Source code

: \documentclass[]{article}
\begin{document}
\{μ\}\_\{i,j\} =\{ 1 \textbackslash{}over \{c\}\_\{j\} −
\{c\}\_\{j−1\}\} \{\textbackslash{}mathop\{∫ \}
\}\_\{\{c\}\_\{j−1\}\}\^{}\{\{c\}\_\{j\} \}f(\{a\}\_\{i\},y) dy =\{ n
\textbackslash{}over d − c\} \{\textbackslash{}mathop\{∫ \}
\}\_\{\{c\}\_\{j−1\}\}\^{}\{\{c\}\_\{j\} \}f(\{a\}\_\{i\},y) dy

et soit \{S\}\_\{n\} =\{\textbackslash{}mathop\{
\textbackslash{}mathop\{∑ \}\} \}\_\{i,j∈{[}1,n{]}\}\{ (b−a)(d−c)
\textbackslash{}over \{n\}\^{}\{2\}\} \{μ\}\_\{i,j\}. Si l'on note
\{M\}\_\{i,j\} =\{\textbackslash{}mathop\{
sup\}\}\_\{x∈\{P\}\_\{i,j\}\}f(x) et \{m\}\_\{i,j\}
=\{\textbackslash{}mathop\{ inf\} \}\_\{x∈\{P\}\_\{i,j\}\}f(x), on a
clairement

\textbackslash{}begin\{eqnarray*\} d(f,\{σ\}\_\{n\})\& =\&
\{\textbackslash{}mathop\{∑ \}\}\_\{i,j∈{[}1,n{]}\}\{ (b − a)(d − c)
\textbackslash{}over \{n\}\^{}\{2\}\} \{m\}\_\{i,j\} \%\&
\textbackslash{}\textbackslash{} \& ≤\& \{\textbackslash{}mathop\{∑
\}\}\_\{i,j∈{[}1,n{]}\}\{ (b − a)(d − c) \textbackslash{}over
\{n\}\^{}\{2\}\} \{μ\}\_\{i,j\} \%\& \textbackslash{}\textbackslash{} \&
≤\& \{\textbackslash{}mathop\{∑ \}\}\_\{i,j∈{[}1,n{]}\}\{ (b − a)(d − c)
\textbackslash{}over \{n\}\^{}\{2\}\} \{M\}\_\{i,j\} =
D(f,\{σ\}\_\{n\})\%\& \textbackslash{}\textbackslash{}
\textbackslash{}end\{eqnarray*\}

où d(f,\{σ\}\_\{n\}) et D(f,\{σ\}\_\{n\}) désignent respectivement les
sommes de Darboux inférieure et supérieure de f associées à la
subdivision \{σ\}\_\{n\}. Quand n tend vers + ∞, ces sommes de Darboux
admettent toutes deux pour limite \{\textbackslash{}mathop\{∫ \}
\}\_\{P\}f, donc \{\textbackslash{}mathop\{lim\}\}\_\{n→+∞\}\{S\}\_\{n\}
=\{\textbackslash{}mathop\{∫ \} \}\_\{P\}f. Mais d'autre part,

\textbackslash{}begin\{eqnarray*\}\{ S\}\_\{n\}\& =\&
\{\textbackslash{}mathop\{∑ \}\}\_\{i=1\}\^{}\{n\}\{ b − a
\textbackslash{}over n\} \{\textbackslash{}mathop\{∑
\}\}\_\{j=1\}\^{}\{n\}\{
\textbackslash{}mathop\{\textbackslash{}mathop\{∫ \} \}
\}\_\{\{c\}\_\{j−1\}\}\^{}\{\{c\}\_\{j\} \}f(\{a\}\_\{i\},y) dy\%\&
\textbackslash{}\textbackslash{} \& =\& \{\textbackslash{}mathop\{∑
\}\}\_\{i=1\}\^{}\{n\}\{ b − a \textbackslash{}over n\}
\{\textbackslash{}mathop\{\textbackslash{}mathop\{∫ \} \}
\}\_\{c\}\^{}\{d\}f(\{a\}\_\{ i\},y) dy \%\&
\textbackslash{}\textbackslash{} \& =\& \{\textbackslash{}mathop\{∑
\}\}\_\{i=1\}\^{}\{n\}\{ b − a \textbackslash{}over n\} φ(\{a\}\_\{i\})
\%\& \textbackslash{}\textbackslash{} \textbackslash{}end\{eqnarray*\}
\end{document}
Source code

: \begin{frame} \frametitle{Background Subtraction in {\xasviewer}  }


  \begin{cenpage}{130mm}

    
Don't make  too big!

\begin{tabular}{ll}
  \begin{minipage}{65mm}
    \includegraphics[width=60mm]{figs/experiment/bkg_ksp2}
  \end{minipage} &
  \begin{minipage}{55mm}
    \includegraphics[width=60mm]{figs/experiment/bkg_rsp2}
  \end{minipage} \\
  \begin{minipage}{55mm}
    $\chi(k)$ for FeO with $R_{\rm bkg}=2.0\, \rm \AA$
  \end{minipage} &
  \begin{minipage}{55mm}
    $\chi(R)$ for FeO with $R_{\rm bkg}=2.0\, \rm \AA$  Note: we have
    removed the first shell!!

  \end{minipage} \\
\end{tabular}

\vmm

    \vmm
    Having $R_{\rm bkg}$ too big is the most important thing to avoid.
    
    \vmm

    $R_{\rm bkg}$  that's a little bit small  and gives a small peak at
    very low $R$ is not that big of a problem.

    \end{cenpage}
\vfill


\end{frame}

========================

▶ Description of the task: Considering the records above, count the lines where the string "experiment" occurs and return that number alone.

▶ Written response: 2